What do Tesla’s travails and Toyota’s investments in Uber have in common? Think “Mobility as a Service” or MaaS. It is not about selling cars anymore but increasingly, about selling a subscription service, to move people from one place to another. Nomura estimates the total addressable MaaS market to be US$400 billion to US$600 billion by 2025.

To be sure, the auto industry is undergoing a dramatic transformation that has upended its traditional business model of designing, branding, manufacturing and selling cars. Indeed, sales of passenger cars worldwide, which peaked at about 100 million units a few years ago, have been declining. In North America, the number of young people with a driving licence — long a rite of passage — has fallen to its lowest level in almost three decades. Young North Americans are happy to pedal, take public transport or Uber around instead of buying their own car.

The future of autos is electric, connected, autonomous and shared rather than individually owned cars with an internal combustion engine. Battery-powered electric vehicles (EVs), once a novelty, are gaining traction in China and are likely to reach an inflection point in the second half of next year in Europe and probably 2020 in North America. The boom in electric cars is driven not just by oil prices — which are up from a low of US$25 a barrel in February 2016 to US$69 this past week — but also due to a renewed global focus on emission and climate change.

EV sales jumped 49% in the US and 42% in Europe in the first half of this year and over 60% in China in the first seven months of the year. Even beleaguered Tesla is helping accelerate the process as production of its US$35,000 mass-market Model 3 grows from just over 5,000 units a week currently to 6,500 a week by year-end. Just under 2% of all cars sold worldwide will be electric this year. The range for the -Tesla model S is now around 330km compared with 238km for the Chevy Bolt, General Motors or GM’s new battery EV. Moreover, the lack of charging infrastructure is increasingly a non-issue. The growing use of sensors together with increased connectivity of the vehicles is helping collect massive amounts of data which, in turn, is making the former pipe dream of driverless vehicles a reality. Autonomous driving currently restricted to just very basic driver assistance is moving to a new second level for makers such as Tesla and Audi.

Robo-taxis a game changer

Ride sharing companies such as Uber, Grab, Didi and Ola have combined connectivity and sharing as they try to build a business model for themselves. Toyota has linked up with Grab and Uber because it wants to collect data, not because it wants to sell more cars that run on petrol. Yet, Uber or Grab will not really start to make money until they also add the autonomous element by removing the driver from the equation. Robo-taxis will be the game changer for these companies.
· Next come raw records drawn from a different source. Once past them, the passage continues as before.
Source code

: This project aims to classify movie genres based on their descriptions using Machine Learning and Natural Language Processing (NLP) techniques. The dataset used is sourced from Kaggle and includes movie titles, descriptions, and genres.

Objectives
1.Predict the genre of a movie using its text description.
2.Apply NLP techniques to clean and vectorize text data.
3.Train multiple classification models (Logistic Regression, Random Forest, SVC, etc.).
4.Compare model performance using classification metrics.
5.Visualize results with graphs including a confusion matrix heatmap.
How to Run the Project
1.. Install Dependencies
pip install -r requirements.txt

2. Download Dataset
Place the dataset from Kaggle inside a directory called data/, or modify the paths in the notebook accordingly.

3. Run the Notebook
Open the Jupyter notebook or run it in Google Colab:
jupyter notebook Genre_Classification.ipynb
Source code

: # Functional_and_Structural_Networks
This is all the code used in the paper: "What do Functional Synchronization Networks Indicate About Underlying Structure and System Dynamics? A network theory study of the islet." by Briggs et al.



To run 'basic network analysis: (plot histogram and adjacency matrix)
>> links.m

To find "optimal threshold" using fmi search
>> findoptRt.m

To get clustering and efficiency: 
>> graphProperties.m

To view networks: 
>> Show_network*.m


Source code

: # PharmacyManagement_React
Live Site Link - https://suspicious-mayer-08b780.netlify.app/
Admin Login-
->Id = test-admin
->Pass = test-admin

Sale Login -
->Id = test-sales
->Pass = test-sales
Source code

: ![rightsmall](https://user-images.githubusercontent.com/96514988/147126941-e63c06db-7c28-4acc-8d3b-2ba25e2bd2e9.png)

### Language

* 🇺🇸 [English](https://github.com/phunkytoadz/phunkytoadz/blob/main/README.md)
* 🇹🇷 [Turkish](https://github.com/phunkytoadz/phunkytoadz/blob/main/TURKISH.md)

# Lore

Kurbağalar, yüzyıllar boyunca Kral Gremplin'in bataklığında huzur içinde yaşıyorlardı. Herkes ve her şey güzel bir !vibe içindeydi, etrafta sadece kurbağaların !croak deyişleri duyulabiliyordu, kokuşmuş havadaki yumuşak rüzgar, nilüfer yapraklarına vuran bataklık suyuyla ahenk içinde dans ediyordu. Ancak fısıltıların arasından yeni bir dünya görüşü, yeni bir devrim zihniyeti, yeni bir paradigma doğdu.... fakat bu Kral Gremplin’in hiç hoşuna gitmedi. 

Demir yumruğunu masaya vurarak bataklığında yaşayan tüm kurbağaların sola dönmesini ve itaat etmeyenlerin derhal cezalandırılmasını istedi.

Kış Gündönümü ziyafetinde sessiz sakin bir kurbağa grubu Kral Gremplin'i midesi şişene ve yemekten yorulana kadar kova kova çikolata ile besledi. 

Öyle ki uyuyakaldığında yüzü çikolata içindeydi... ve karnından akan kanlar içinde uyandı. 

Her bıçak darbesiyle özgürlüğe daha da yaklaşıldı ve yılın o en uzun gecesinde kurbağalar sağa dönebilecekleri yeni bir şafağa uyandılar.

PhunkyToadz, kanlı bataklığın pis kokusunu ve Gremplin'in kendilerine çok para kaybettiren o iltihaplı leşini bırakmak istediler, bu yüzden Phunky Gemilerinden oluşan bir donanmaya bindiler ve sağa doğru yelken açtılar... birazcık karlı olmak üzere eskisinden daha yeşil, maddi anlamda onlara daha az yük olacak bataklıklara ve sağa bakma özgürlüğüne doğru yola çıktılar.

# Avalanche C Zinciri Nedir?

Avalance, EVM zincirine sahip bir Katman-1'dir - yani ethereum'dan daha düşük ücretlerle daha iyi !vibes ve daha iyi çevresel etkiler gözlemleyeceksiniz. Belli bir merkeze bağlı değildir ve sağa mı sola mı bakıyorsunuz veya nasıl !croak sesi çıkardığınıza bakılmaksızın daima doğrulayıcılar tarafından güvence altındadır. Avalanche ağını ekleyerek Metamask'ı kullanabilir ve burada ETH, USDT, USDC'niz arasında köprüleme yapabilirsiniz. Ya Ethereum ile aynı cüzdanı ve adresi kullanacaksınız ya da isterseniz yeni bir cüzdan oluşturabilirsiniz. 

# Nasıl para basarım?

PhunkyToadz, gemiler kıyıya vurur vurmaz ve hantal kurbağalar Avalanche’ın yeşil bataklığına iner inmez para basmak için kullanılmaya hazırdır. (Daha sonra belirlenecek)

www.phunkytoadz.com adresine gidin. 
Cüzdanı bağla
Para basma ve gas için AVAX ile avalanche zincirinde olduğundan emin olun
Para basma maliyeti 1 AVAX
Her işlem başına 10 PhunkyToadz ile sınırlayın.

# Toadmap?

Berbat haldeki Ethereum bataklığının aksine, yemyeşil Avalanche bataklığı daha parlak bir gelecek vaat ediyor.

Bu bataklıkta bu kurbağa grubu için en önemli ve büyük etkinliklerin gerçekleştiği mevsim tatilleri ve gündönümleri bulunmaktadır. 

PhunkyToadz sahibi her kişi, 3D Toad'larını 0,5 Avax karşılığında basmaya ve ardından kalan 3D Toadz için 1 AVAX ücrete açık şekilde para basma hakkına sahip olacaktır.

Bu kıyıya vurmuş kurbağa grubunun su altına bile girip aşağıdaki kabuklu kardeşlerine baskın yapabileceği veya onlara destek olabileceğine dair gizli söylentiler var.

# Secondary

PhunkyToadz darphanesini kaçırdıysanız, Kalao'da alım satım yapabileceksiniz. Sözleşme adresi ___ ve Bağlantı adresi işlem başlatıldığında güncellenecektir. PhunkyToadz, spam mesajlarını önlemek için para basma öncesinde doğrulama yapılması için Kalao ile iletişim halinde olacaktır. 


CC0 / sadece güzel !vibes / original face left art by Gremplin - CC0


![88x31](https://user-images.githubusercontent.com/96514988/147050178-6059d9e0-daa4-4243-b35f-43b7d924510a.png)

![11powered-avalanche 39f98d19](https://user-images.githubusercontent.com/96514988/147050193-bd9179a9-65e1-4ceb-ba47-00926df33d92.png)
Clearly, automakers competing merely on volume and brand will fade into oblivion in the new, shared, autonomous world. Consumers will soon no longer buy cars but rather miles or number of trips as the business models evolve into MaaS. Currently, US automakers earn a US$30,000 lifetime revenue from selling a vehicle. In future, although they would sell far fewer cars, they could potentially earn US$100,000 to US$200,000 in revenue from one car by charging per mile. They would earn probably a lot more in a subscription model where, instead of buying a US$30,000 car from Toyota Motor or Ford Motor, or a US$45,000 car from BMW, a customer like me might pay US$750 for a monthly subscription that allows me the use of a car for a few hours a day or a set number of miles a week. Most people buy with a car loan and, together with insurance and petrol, pay a lot more than what they might pay for a car subscription.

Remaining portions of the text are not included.